_Input:_
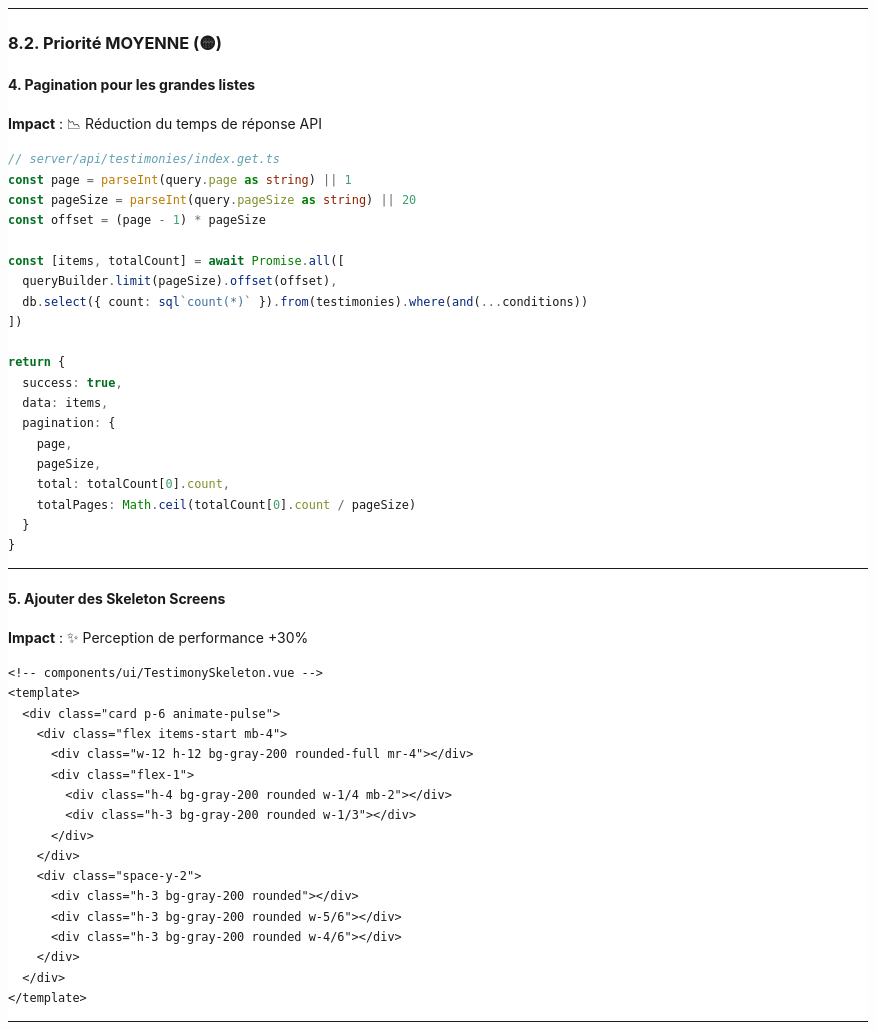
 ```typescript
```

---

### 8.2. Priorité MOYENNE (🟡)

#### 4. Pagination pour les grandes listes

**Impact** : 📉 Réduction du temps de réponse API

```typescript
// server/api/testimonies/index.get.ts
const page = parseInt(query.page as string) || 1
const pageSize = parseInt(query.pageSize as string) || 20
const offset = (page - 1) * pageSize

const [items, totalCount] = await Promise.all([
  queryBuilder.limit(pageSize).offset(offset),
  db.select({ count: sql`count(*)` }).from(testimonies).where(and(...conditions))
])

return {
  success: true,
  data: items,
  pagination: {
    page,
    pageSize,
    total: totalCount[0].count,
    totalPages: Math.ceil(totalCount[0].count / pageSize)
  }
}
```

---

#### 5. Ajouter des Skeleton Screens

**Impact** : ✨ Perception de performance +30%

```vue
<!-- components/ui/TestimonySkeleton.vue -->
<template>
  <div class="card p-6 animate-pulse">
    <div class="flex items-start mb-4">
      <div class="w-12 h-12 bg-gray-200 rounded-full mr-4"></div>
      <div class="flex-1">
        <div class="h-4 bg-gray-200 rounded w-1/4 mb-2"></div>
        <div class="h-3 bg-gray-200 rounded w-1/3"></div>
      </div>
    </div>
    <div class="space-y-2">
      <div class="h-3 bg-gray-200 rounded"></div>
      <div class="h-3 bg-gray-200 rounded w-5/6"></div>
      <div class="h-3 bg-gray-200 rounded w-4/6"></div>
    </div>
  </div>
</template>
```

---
==
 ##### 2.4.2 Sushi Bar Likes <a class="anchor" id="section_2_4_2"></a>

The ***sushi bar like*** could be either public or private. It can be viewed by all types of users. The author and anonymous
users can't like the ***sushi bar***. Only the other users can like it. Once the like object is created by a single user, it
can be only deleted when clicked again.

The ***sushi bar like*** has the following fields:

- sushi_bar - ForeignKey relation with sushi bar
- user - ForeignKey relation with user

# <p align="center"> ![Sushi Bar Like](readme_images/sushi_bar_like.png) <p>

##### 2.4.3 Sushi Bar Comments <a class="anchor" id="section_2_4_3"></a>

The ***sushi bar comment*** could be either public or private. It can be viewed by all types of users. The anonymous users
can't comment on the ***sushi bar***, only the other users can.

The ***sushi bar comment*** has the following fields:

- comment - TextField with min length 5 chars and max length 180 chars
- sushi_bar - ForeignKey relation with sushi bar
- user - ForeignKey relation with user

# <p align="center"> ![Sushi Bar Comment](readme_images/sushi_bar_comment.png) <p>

_Your assignment:_ List each line in the listing that contains the string "testimonies".

_Solution for this task:_
// server/api/testimonies/index.get.ts
  db.select({ count: sql`count(*)` }).from(testimonies).where(and(...conditions))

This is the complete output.